This link is password protected. What possible mechanism could there be between creatine monohydrate and testicular cancer?
Has anyone read this article or heard any buzz around the topic? Certainly believe in benefits of creatine for recovery, but have a little concern as a Testicular Cancer Survivor over 20 years ago.
http://www.medscape.com/viewarticle/...l&uac=140564SK
This link is password protected. What possible mechanism could there be between creatine monohydrate and testicular cancer?
you obviously haven't been paying attention to the current medical research/break-throughs made available at the grocery store check-out tabloids library
weekly world news always carries the good stuff years before its appearance in the new england medical journal, the journal of the american medical assoc., the british medical journal, or even the medical journal of australia
plus they always have great photos, like "bat boy!" and "hillary clinton's alien baby!" (i wonder if bill knows?)
this is where sully gets all his good ideas! :-)
Seems it's correlation, no mechanisms at all. I can't get behind the paywall to read the fulltext (http://www.nature.com/bjc/journal/v1...jc201526a.html), but from the medscape article there is not clear whether the authors distinguish between different "muscle-building supplements". sounds to me they are throwing creatine and steroids under one roof with the conclusion, although there is stated that "The interviewers also asked about lifetime MBS use, including use of 30 different types of MBS powders or pills. The researchers used product labels to assess major ingredients, including creatine, protein, androstenedione."
if anyone can get the fulltext, I'd like to know what's in the article itself.
Googled and found this...
Creatine Linked to Testicular Cancer
I think this is the study.
Muscle-building supplement use and increased risk of testicular germ cell cancer in men from Connecticut and Massachusetts
background: No analytic epidemiological study has examined the relationship between use of muscle-building supplements (MBSs) and testicular germ cell cancer (TGCC) risk.
methods: We conducted a population-based case–control study including 356 TGCC cases and 513 controls from Connecticut and Massachusetts.
results: The odds ratio (OR) for ever use of MBSs in relation to risk of TGCC was significantly elevated (OR=1.65, 95% confidence interval (CI): 1.11–2.46). The associations were significantly stronger among early users, men with more types of MBSs used, and longer periods of use.

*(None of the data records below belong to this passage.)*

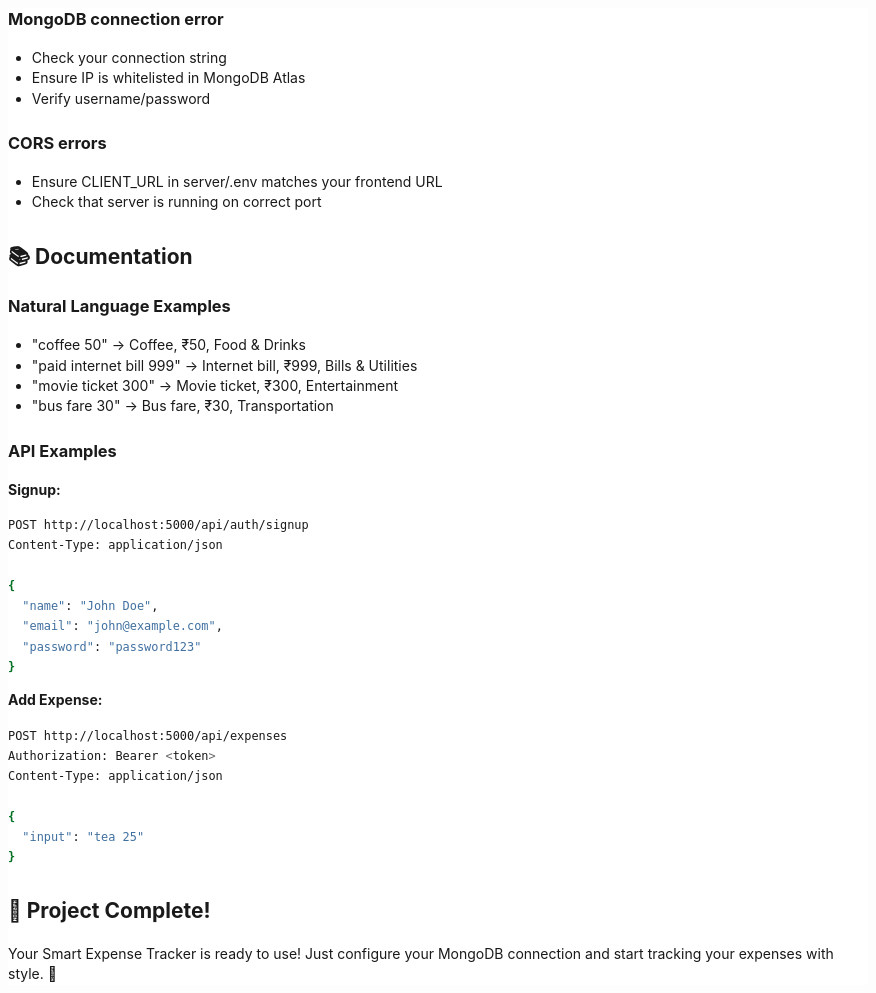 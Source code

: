 ### MongoDB connection error
- Check your connection string
- Ensure IP is whitelisted in MongoDB Atlas
- Verify username/password

### CORS errors
- Ensure CLIENT_URL in server/.env matches your frontend URL
- Check that server is running on correct port

## 📚 Documentation

### Natural Language Examples
- "coffee 50" → Coffee, ₹50, Food & Drinks
- "paid internet bill 999" → Internet bill, ₹999, Bills & Utilities  
- "movie ticket 300" → Movie ticket, ₹300, Entertainment
- "bus fare 30" → Bus fare, ₹30, Transportation

### API Examples

**Signup:**
```bash
POST http://localhost:5000/api/auth/signup
Content-Type: application/json

{
  "name": "John Doe",
  "email": "john@example.com",
  "password": "password123"
}
```

**Add Expense:**
```bash
POST http://localhost:5000/api/expenses
Authorization: Bearer <token>
Content-Type: application/json

{
  "input": "tea 25"
}
```

## 🎯 Project Complete!

Your Smart Expense Tracker is ready to use! Just configure your MongoDB connection and start tracking your expenses with style. 🚀
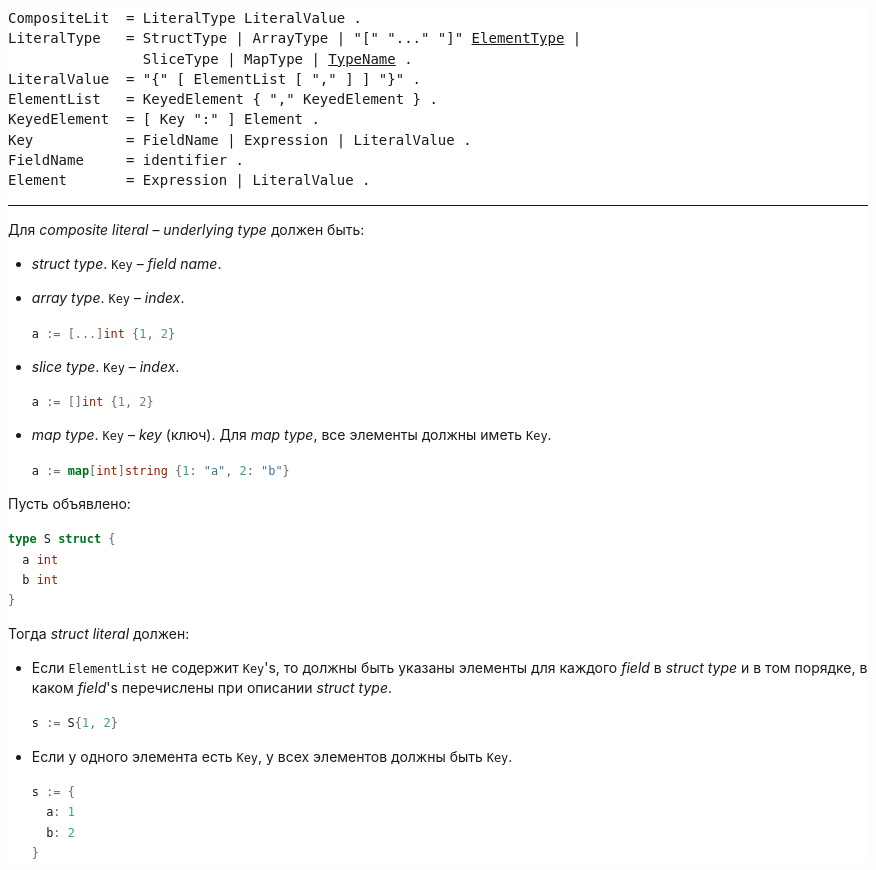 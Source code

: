 <pre>
CompositeLit  = LiteralType LiteralValue .
LiteralType   = StructType | ArrayType | "[" "..." "]" <a href="#array-type">ElementType</a> |
                SliceType | MapType | <a href="#type">TypeName</a> .
LiteralValue  = "{" [ ElementList [ "," ] ] "}" .
ElementList   = KeyedElement { "," KeyedElement } .
KeyedElement  = [ Key ":" ] Element .
Key           = FieldName | Expression | LiteralValue .
FieldName     = identifier .
Element       = Expression | LiteralValue .  
</pre>



------

Для *composite literal* – *underlying type* должен быть: 

- *struct type*. `Key` – *field name*.

- *array type*. `Key` – *index*.

  ```go
  a := [...]int {1, 2}
  ```

- *slice type*. `Key` – *index*.

  ```go
  a := []int {1, 2}
  ```

  

- *map type*. `Key` – *key* (ключ). Для *map type*, все элементы должны иметь `Key`.

  ```go
  a := map[int]string {1: "a", 2: "b"}
  ```

  

Пусть объявлено:

```go
type S struct {
  a int
  b int
}
```

Тогда *struct literal* должен:

- Если `ElementList` не содержит `Key`'s, то должны быть указаны элементы для каждого *field* в *struct type* и в том порядке, в каком *field*'s перечислены при описании *struct type*. 

  ```go
  s := S{1, 2}
  ```

- Если у одного элемента есть `Key`, у всех элементов должны быть `Key`.

  ```go
  s := {
    a: 1
    b: 2
  }
  ```
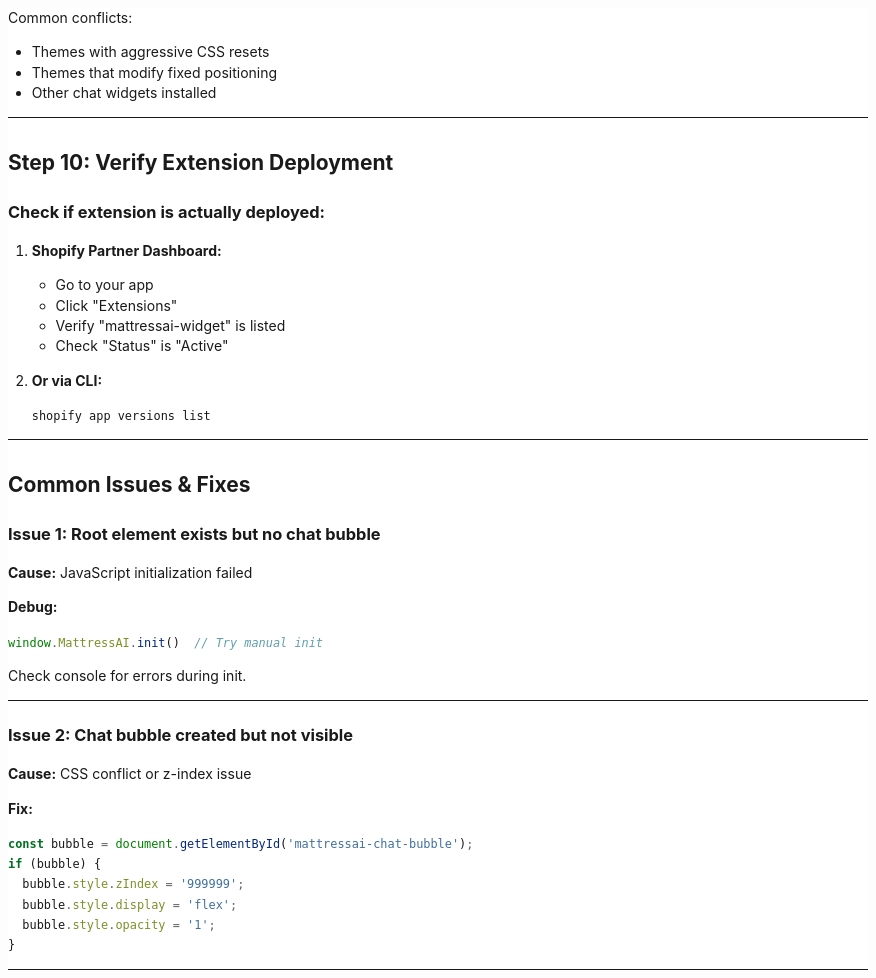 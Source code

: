 Common conflicts:
- Themes with aggressive CSS resets
- Themes that modify fixed positioning
- Other chat widgets installed

---

## Step 10: Verify Extension Deployment

### Check if extension is actually deployed:

1. **Shopify Partner Dashboard:**
   - Go to your app
   - Click "Extensions"
   - Verify "mattressai-widget" is listed
   - Check "Status" is "Active"

2. **Or via CLI:**
   ```bash
   shopify app versions list
   ```

---

## Common Issues & Fixes

### Issue 1: Root element exists but no chat bubble

**Cause:** JavaScript initialization failed

**Debug:**
```javascript
window.MattressAI.init()  // Try manual init
```

Check console for errors during init.

---

### Issue 2: Chat bubble created but not visible

**Cause:** CSS conflict or z-index issue

**Fix:**
```javascript
const bubble = document.getElementById('mattressai-chat-bubble');
if (bubble) {
  bubble.style.zIndex = '999999';
  bubble.style.display = 'flex';
  bubble.style.opacity = '1';
}
```

---
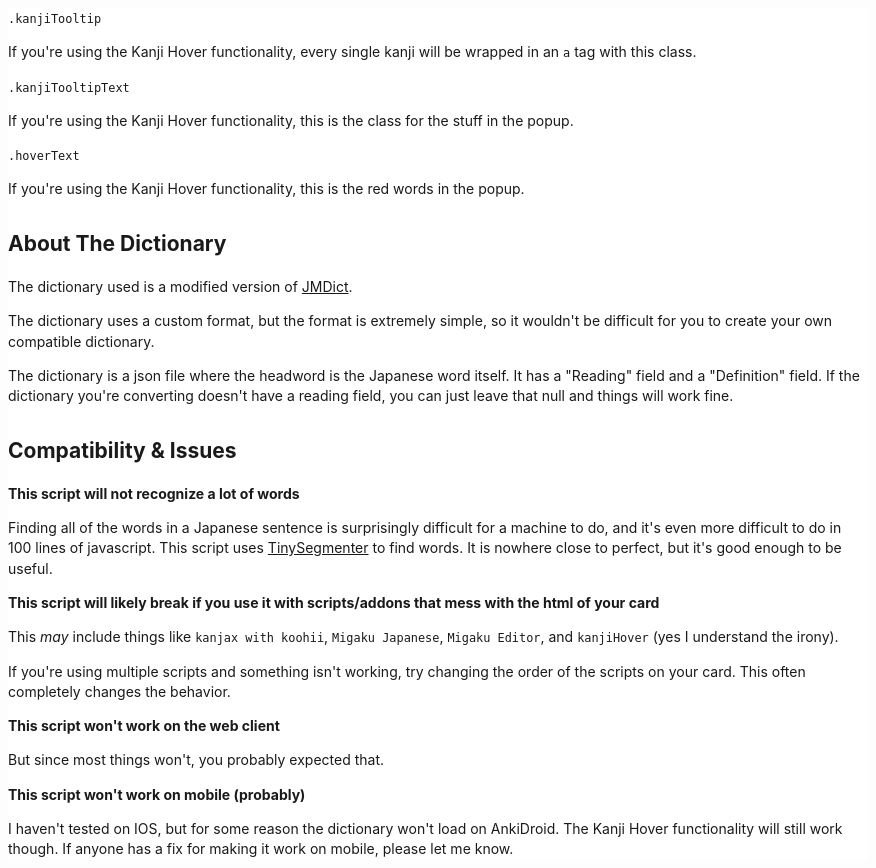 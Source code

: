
 ```
.kanjiTooltip
```

If you're using the Kanji Hover functionality, every single kanji will be wrapped in an `a` tag with this class.

```
.kanjiTooltipText
```

If you're using the Kanji Hover functionality, this is the class for the stuff in the popup.

```
.hoverText
```

If you're using the Kanji Hover functionality, this is the red words in the popup.

## About The Dictionary

The dictionary used is a modified version of [JMDict](https://www.edrdg.org/edrdg/licence.html). 

The dictionary uses a custom format, but the format is extremely simple, so it wouldn't be difficult for you to create your own compatible dictionary.

The dictionary is a json file where the headword is the Japanese word itself. It has a "Reading" field and a "Definition" field. If the dictionary you're converting doesn't have a reading field, you can just leave that null and things will work fine.



## Compatibility & Issues

**This script will not recognize a lot of words**

Finding all of the words in a Japanese sentence is surprisingly difficult for a machine to do, and it's even more difficult to do in 100 lines of javascript. This script uses [TinySegmenter](http://chasen.org/~taku/software/TinySegmenter/) to find words. It is nowhere close to perfect, but it's good enough to be useful.

**This script will likely break if you use it with scripts/addons that mess with the html of your card**

This *may* include things like `kanjax with koohii`, `Migaku Japanese`, `Migaku Editor`, and `kanjiHover` (yes I understand the irony).

If you're using multiple scripts and something isn't working, try changing the order of the scripts on your card. This often completely changes the behavior. 

**This script won't work on the web client**

But since most things won't, you probably expected that.

**This script won't work on mobile (probably)**

I haven't tested on IOS, but for some reason the dictionary won't load on AnkiDroid. The Kanji Hover functionality will still work though. If anyone has a fix for making it work on mobile, please let me know.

conclusions: MBS use is a potentially modifiable risk factor that may be associated with TGCC.So these authors got questionnaires from 204 cancer patients and 245 controls about what supplements they used, and found a correlation between use of supplements and testicular cancer. They didn't attempt to look for causation, didn't bother to distinguish between types of supplements, and in fact they appear to consider whey protein, creatine, and prohormones to be equivalent. So, in other words, the study doesn't show shit. Take your fucking creatine if you want.Data collection
All subjects included in the study completed an in-person and standardised, structured questionnaire implemented by trained study interviewers. A total of 356 cases and 513 controls were included in the present study with a participation rate of 57.4% for the cases and 47.8% for the controls. The interview included questions about a wide variety of characteristics suspected to be associated with the risk of TGCC, including MBS. MBS use was defined as use for at least once a week for greater than or equal to4 consecutive weeks. The interview included an assessment of 30 different types of MBS powders or pills. The major ingredients, including creatine, protein, and androstenedione or its booster, were abstracted according to the product ingredients.
With respect to supplements and cancers, both testicular and cloacal, our Oncology Department has, with alarming regularity or even in some more or less routine and/or obscure cases, alarming irregularity an association between both transitive unregulated cellular mitosis and uncontained or at best loosely contained cellular apoptosis, which, as you'd expect, results in homeostasis. More research is needed, obviously.
I can't get to it either, but I suspect this is the study you're talking about. This came up in the Nutrition forum as well as Ends and Pieces when the study came out in April. Examine.com, junkscience, and a few other websites have done good reviews of the study's limitations, but for cliff notes:
The study lumped all 'muscle-building supplements' together into one group, including creatine, protein, and androstedione (the three most frequently listed)
There was no verification of the contents of the supplements the test cases thought they took (a serious question in today's supplement industry)
For a connection this vague, the test group was pretty small (67 total instances of people both using MBS and being diagnosed with testicular cancer)
Controls were assessed by medical record, but the cases were volunteer and knew the purpose of the study
The case group had higher rates of groin injury and cryptorchidism, which is a known risk factor for testicular cancer
The first point alone, in my opinion, makes the study worthless for connecting "muscle-building supplements" as a category to any end-state. Any internet news source that headlined this as "Study Shows Creatine Causes Testicular Cancer" (and that's many, according to Google) is guilty of shoddy, clickbait journalism. If all you're taking is creatine, your business is safe.
To read this. I think is the same old "Correlation does not imply causation", are the users in the study using other type or drugs besides muscle-building supplement? or something like that.
If you are concerned just don't use them, you don't need them at all.